Bernard Charbonneau le comprenait également, écrivant, lui, que :
« Pour progresser sur une route qui sera brumeuse et ardue, le mouvement écologique devra s’exercer à la critique de soi et de ses pseudo-alliés ; et pour ce travail de dépollution intellectuelle et morale, les matériaux ne manqueront pas[2]. »
Nicolas Hulot et Frédéric Lenoir, de concert avec de généreuses maisons d’édition, toujours avides de propager la bonne parole, nous fournissent un tel matériel en abondance (encore et encore et encore, Hulot et Lenoir ont déjà chacun plus de 20 livres à leur actif, sans doute tous aussi lumineux les uns que les autres).
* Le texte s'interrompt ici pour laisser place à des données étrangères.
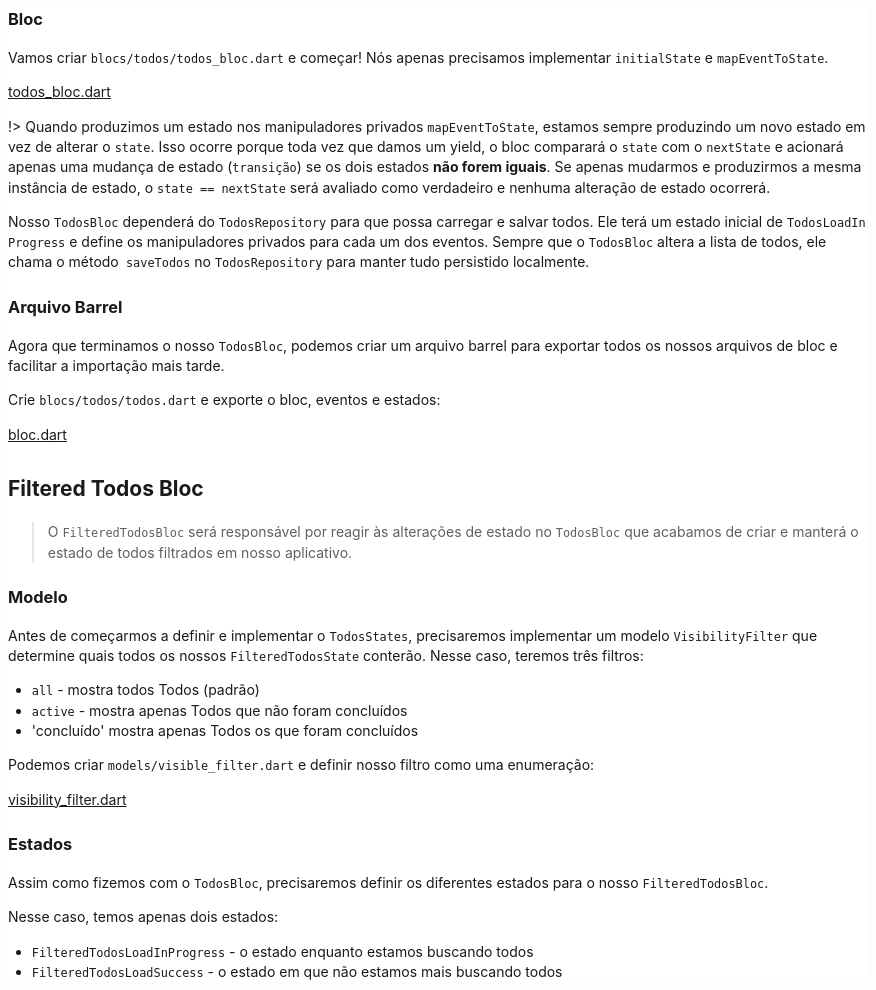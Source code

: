 ### Bloc

Vamos criar `blocs/todos/todos_bloc.dart` e começar! Nós apenas precisamos implementar `initialState` e `mapEventToState`.

[todos_bloc.dart](../_snippets/flutter_todos_tutorial/todos_bloc.dart.md ':include')

!> Quando produzimos um estado nos manipuladores privados `mapEventToState`, estamos sempre produzindo um novo estado em vez de alterar o `state`. Isso ocorre porque toda vez que damos um yield, o bloc comparará o `state` com o `nextState` e acionará apenas uma mudança de estado (`transição`) se os dois estados **não forem iguais**. Se apenas mudarmos e produzirmos a mesma instância de estado, o `state == nextState` será avaliado como verdadeiro e nenhuma alteração de estado ocorrerá.

Nosso `TodosBloc` dependerá do `TodosRepository` para que possa carregar e salvar todos. Ele terá um estado inicial de `TodosLoadInProgress` e define os manipuladores privados para cada um dos eventos. Sempre que o `TodosBloc` altera a lista de todos, ele chama o método` saveTodos` no `TodosRepository` para manter tudo persistido localmente.

### Arquivo Barrel

Agora que terminamos o nosso `TodosBloc`, podemos criar um arquivo barrel para exportar todos os nossos arquivos de bloc e facilitar a importação mais tarde.

Crie `blocs/todos/todos.dart` e exporte o bloc, eventos e estados:

[bloc.dart](../_snippets/flutter_todos_tutorial/todos_bloc_barrel.dart.md ':include')

## Filtered Todos Bloc

> O `FilteredTodosBloc` será responsável por reagir às alterações de estado no `TodosBloc` que acabamos de criar e manterá o estado de todos filtrados em nosso aplicativo.

### Modelo

Antes de começarmos a definir e implementar o `TodosStates`, precisaremos implementar um modelo `VisibilityFilter` que determine quais todos os nossos `FilteredTodosState` conterão. Nesse caso, teremos três filtros:

- `all` - mostra todos Todos (padrão)
- `active` - mostra apenas Todos que não foram concluídos
- 'concluído' mostra apenas Todos os que foram concluídos

Podemos criar `models/visible_filter.dart` e definir nosso filtro como uma enumeração:

[visibility_filter.dart](../_snippets/flutter_todos_tutorial/visibility_filter.dart.md ':include')

### Estados

Assim como fizemos com o `TodosBloc`, precisaremos definir os diferentes estados para o nosso `FilteredTodosBloc`.

Nesse caso, temos apenas dois estados:

- `FilteredTodosLoadInProgress` - o estado enquanto estamos buscando todos
- `FilteredTodosLoadSuccess` - o estado em que não estamos mais buscando todos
Leur dernier ouvrage commun, Le Temps des consciences, nous permet de mettre en lumière en quoi ces « pseudo-alliés » sont autant de nuisances. Le voici résumé en quelques citations :
- « Le système capitaliste libéral et les bouleversements technologiques qui l’ont accompagné ont apporté d’indéniables bienfaits à l’humanité. Mais force est de constater qu’aujourd’hui ce système est à bout de souffle et produit plus d’effets pervers qu’il ne génère de bienfaits. »
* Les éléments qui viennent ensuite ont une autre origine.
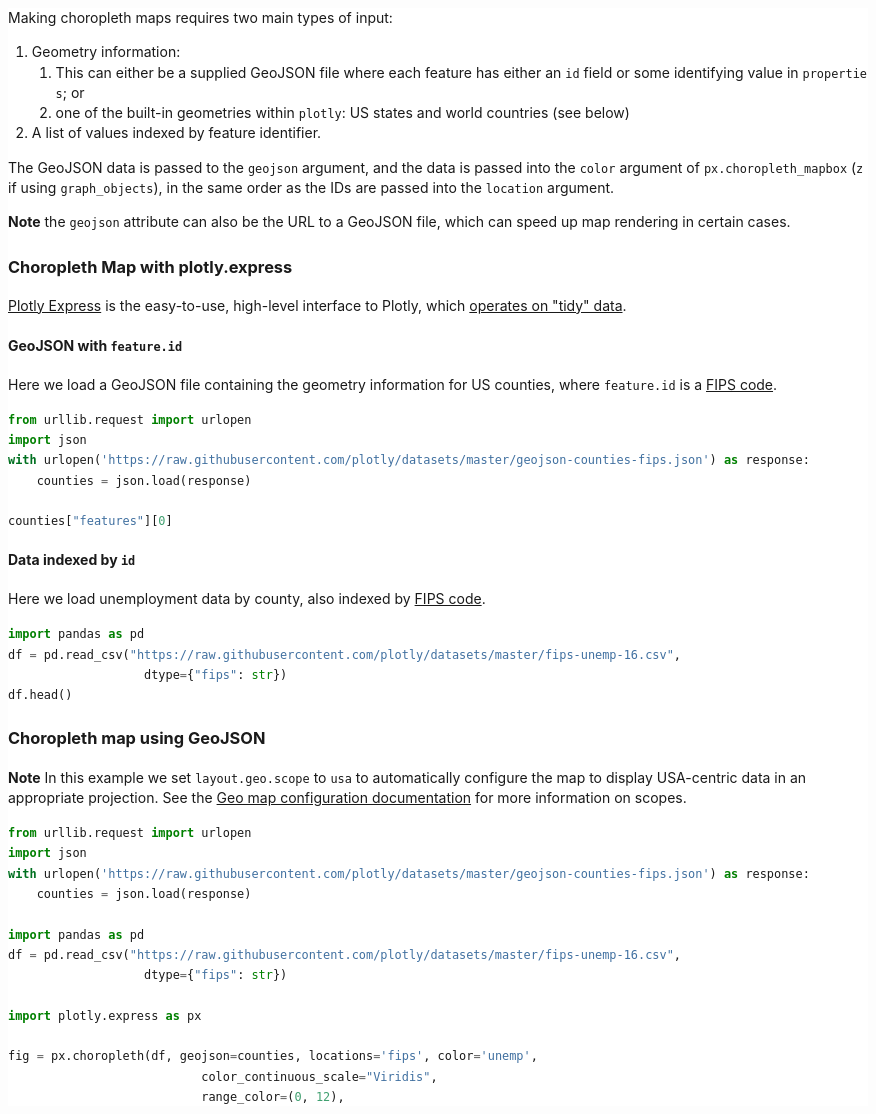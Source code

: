 Making choropleth maps requires two main types of input:

1. Geometry information:
   1. This can either be a supplied GeoJSON file where each feature has either an `id` field or some identifying value in `properties`; or
   2. one of the built-in geometries within `plotly`: US states and world countries (see below)
2. A list of values indexed by feature identifier.

The GeoJSON data is passed to the `geojson` argument, and the data is passed into the `color` argument of `px.choropleth_mapbox` (`z` if using `graph_objects`), in the same order as the IDs are passed into the `location` argument.

**Note** the `geojson` attribute can also be the URL to a GeoJSON file, which can speed up map rendering in certain cases.

### Choropleth Map with plotly.express

[Plotly Express](/python/plotly-express/) is the easy-to-use, high-level interface to Plotly, which [operates on "tidy" data](/python/px-arguments/).

#### GeoJSON with `feature.id`

Here we load a GeoJSON file containing the geometry information for US counties, where `feature.id` is a [FIPS code](https://en.wikipedia.org/wiki/FIPS_county_code).

```python
from urllib.request import urlopen
import json
with urlopen('https://raw.githubusercontent.com/plotly/datasets/master/geojson-counties-fips.json') as response:
    counties = json.load(response)

counties["features"][0]
```

#### Data indexed by `id`

Here we load unemployment data by county, also indexed by [FIPS code](https://en.wikipedia.org/wiki/FIPS_county_code).

```python
import pandas as pd
df = pd.read_csv("https://raw.githubusercontent.com/plotly/datasets/master/fips-unemp-16.csv",
                   dtype={"fips": str})
df.head()
```

### Choropleth map using GeoJSON

**Note** In this example we set `layout.geo.scope` to `usa` to automatically configure the map to display USA-centric data in an appropriate projection. See the [Geo map configuration documentation](/python/map-configuration/) for more information on scopes.

```python
from urllib.request import urlopen
import json
with urlopen('https://raw.githubusercontent.com/plotly/datasets/master/geojson-counties-fips.json') as response:
    counties = json.load(response)

import pandas as pd
df = pd.read_csv("https://raw.githubusercontent.com/plotly/datasets/master/fips-unemp-16.csv",
                   dtype={"fips": str})

import plotly.express as px

fig = px.choropleth(df, geojson=counties, locations='fips', color='unemp',
                           color_continuous_scale="Viridis",
                           range_color=(0, 12),
```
- « Cette forme-là de capitalisme doit être éradiquée, car ses excès sont insupportables. »
- « Pour autant, je ne considère pas que c’est le capitalisme en soi qui est en cause – car il est un modèle moins pire que d’autres –, mais ses excès. Quand les êtres humains parviendront à se fixer des limites, ils pourront enfin répartir équitablement les richesses, au lieu de les centraliser, pour l’essentiel, sur des comptes bancaires offshore. »
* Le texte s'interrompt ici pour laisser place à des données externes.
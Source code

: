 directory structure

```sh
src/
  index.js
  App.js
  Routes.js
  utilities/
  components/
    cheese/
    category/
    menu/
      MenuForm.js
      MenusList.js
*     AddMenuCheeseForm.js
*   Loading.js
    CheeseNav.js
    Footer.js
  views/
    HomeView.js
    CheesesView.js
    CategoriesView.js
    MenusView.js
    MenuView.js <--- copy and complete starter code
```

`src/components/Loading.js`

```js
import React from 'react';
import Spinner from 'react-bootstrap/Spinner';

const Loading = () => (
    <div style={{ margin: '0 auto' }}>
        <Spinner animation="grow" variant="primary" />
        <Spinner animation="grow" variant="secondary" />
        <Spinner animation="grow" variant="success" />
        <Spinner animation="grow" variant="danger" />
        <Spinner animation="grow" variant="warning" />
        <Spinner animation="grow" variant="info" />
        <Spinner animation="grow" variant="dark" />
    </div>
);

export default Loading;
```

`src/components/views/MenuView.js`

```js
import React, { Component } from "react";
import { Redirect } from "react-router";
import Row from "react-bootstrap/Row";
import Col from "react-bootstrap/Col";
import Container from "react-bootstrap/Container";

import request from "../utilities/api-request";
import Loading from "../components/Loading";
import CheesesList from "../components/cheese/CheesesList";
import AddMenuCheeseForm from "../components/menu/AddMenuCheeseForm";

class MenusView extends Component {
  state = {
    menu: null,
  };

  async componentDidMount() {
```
- « Sans tomber dans la caricature de rejeter entièrement le capitalisme, il est important d’en corriger tous les excès. »
- « En effet. Un capitalisme fondé sur la coopération et le juste échange doit avoir des normes environnementales et sociales dont on se sert comme d’un levier : “Vous voulez commercer avec nous ? Ok, voici nos règles et vous vous y pliez.” Il ne s’agit pas de faire du protectionnisme, mais de saisir l’opportunité de profiter de ces échanges pour imposer des règles sociales et environnementales à ceux avec qui nous commerçons. »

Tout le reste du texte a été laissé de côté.